Design and Mechanical Properties Analysis of Variable Buffer-Force Planing Energy-Absorbing Device for Rail Vehicles

Abstract

Collisions between rail transit vehicles are unavoidable. In order to alleviate the disaster caused by the collision, energy-absorbing and shock-absorbing materials are generally installed at the front end of the rail vehicle. In this paper, a variable buffer-force planing energy-absorbing device for rail transit vehicles was prepared. The buffer force was changed by length (D_x), angle (A) and thickness (W). First, we manufactured one type of material, and data were obtained through experimentation. Second, we used Ls-DYNA to simulate this material, and determined the accuracy between the simulation and the test. Third, various parameters of the material were simulated by Ls-DYNA. The results show that changing D_x greatly affects the performance of the material, W has no obvious effect on the performance, and A is important for the materials properties. Based on finite element simulation, the functional model relationship between the average force and various parameters was deduced. This lays the groundwork for the application of the variable buffer-force planing energy absorbing device.

1. Introduction

Collisions are common mechanical phenomena, and include car collisions, ship collisions, plane collisions, etc. The accidents cause a lot of personal and property losses [1]. Therefore, improving the crashworthiness of vehicles has become an attractive object of research, and various energy-absorbing structures have thus emerged [2].

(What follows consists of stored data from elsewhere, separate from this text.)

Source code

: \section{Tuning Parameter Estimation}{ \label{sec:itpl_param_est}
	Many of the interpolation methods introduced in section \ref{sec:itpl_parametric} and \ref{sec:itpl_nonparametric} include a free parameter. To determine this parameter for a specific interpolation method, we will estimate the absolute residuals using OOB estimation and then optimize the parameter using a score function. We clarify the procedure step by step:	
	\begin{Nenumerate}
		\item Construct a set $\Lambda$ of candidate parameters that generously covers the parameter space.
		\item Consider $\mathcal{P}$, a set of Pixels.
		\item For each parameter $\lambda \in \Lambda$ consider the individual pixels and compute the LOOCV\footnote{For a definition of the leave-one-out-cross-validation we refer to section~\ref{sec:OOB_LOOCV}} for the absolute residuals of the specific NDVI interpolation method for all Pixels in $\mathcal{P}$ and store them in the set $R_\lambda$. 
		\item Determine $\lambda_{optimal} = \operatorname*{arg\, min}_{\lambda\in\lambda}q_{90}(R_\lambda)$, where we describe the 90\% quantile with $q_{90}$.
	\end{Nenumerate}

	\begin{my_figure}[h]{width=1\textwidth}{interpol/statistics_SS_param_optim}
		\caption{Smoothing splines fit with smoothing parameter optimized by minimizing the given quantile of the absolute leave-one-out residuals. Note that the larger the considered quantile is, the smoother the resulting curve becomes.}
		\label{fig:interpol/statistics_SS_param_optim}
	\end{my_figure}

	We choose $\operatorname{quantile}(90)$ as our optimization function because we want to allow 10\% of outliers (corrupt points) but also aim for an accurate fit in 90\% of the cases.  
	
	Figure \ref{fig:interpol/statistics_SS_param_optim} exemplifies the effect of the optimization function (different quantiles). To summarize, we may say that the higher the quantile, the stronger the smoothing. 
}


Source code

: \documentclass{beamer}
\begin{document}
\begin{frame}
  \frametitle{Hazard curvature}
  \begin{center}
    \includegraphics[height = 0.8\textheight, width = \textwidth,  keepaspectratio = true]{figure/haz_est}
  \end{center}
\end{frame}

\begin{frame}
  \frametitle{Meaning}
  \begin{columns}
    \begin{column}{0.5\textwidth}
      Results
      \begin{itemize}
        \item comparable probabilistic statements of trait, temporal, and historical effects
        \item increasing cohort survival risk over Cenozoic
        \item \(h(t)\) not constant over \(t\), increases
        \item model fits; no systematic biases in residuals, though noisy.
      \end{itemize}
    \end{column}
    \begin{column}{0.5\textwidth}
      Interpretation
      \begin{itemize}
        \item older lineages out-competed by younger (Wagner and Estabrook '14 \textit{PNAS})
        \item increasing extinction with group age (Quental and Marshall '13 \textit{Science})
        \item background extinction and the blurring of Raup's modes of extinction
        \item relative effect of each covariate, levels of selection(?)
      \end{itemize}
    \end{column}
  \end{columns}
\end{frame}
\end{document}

Passive safety relies mainly on the energy-absorbing material at the front end of the frame to absorb external loads. Energy-absorbing devices based on the principles of composite material crushing and polymer material friction have emerged in recent years [3], metal deformation energy-absorbing structures have the advantages of high efficiency, good manufacturability and low price [4]. Therefore, metals are still the first choice in various collision situations. Scholars have conducted a large number of impact tests and simulation analyses on energy-absorbing structures [5,6,7], analysing the crashworthiness of the energy-absorbing structures and summarizing their design methods. Common metal deformation energy-absorbing structures include metal thin-wall crushing, metal tube expansion and metal cutting, etc. [8,9,10]. Among these, the thin-walled metal crush structure is the most widely used because of its economy and simplicity, leading this type of structure to be the object of most research. Baroutaji et al. [11] have summarized the influencing factors of thin-walled energy-absorbing elements and their design and optimization methods. A large number of articles [12,13,14,15] have summarized the influencing factors of thin-walled energy-absorbing elements under axial compression, have analysed the deformation patterns of thin-walled tubes under different loading conditions, and have proposed an average crushing force for square and round tubes.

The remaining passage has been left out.